Yabancı liderler, NSA’nın kendi ülkelerindeki vatandaşları izlediğini bilseler de kendilerinin de hedef oldukları gerçeğine karşı hoşgörüleri daha azdır. National Public Radio’ya (NPR) 2013 yılındaki bir önceki skandal hakkında yorum yapan New York Üniversitesi'nden ABD başkanları tarihçisi Timothy Naftali, “Bu skandalda çok ileri gittiğimizi düşünmelerinin ortaya çıkması çok önemli. Bir şekilde var olduklarını düşündükleri sınırları aştık” dedi.
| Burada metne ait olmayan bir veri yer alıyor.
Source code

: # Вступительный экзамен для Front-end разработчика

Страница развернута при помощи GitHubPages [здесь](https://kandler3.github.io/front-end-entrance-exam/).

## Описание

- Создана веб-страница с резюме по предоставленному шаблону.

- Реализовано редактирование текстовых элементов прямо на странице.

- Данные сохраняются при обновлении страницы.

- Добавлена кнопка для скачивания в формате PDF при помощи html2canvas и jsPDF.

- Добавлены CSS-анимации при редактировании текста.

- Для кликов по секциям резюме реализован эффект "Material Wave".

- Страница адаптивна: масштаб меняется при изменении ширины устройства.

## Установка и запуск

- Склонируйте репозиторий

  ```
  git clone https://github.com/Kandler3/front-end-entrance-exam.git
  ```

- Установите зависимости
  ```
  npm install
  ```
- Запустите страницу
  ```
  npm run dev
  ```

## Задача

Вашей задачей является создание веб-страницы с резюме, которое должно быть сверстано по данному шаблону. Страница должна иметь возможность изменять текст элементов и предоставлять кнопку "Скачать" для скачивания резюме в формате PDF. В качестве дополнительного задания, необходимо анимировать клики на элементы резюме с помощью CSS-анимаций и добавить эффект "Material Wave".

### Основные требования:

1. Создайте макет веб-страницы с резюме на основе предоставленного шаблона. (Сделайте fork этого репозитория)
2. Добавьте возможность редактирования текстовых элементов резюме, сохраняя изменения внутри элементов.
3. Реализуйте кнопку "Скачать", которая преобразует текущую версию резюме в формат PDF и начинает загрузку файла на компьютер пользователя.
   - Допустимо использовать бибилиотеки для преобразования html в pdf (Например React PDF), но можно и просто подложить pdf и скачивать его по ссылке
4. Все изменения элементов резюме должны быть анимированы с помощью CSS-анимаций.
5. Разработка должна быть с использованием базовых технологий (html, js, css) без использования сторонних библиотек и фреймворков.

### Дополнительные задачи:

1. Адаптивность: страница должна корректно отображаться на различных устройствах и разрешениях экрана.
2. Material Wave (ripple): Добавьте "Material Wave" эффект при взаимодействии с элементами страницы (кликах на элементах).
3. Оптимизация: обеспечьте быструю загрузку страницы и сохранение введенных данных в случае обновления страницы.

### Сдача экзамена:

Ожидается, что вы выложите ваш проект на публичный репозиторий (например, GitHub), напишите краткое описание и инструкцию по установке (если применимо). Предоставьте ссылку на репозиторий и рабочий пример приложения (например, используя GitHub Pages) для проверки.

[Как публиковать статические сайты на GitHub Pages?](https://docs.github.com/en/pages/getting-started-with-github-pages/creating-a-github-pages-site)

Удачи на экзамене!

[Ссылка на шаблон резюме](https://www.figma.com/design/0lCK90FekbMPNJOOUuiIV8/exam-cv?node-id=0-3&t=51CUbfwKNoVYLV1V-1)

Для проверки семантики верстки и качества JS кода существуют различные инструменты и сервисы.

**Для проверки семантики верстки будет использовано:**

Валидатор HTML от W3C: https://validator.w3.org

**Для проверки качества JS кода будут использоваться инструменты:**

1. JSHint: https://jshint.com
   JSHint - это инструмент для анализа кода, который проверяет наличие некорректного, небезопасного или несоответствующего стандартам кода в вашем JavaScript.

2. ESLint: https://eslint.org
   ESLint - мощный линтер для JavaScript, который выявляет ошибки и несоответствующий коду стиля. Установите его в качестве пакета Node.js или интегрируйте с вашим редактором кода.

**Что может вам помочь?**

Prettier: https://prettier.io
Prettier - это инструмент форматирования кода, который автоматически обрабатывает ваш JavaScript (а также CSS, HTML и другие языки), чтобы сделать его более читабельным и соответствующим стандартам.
Naftali sözlerini şöyle sürdürdü:

“Bu durum, Washington'daki istihbarat servislerinin, başkalarının çıkarlarının kendilerininkiyle uyumluluğunu sorgulamalarını sağlayabilir. Almanya'nın Rusya'ya yönelik gelecekteki politikasının Washington'da özel bir endişe kaynağı olduğu söylenebilir. Buna müttefik ülkelerin istihbarat servislerinin başarısızlıkları da eklenebilir. Örneğin Berlin, 11 Eylül 2001'deki teröri saldırılarını gerçekleştiren Hamburg merkezli El Kaide hücresini ortaya çıkarmayı başaramamıştı.”

ABD, İngiltere, Kanada, Avustralya ve Yeni Zelanda'nın yer aldığı “Beş Göz” (Five Eyes) adlı istihbarat servisleri ittifakına bakıldığında, birbirlerinin liderlerine casusluk yapmamaları gerekse de vatandaşları için aynı durum söz konusu değil. NPR'ye göre Beş Göz ülkeleri arasındaki istihbarat ittifakı, birbirlerinin vatandaşlarını gözetlemelerine ve ardından elde edilen bulguları paylaşmalarını öngörüyor.

Siyasi sonuçları

Genel olarak gözlemciler, müttefiklerini kızdırması ABD’nin çıkarlarına hizmet etmediğinden bu tür sızıntıların kendisi için olumsuz sonuçları olacağı konusunda hemfikirler. Çok kutuplu bir sistemde ve Washington'ın müttefiklerine daha fazla bağımlı olması durumunda, ABD'nin gizli istihbarat faaliyetlerinin dost ülkelere yönelik siyasi sonuçları, elde edeceği faydalardan daha ağır basıyor gibi görünüyor. RUSI araştırmacısı Heidenkamp, ABD ile ortakları arasında özellikle istihbarat alanında daha yakın iş birliğine ihtiyaç duyulmasının bu faaliyetlerle elde edeceği faydalardan daha öncelikli bir konu olduğunu düşünüyor.

Belki de dünya, Amerikalıların Merkel'i veya Avrupalı diğer liderleri dinleyerek büyük bir sırrı öğrenip öğrenemediğini asla bilmeyecek. Ancak CER Dış Politika Direktörü Bond’a göre Amerikalıların karşı karşıya kalabileceği riskleri, olası kamusal ve siyasi tepkileri hafife aldıkları da ortada. Bond, ABD ve Avrupalı müttefiklerin çeşitli küresel sorunları ele almak için birlikte çalışması gerektiği bir zamanda, herhangi bir anlaşmazlığın kötü haber olacağı konusunda uyarıyor.

 

*İçerik orijinal haline bağlı kalınarak çevrilmiştir. Independent Türkçe’nin editöryal politikasını yansıtmayabilir.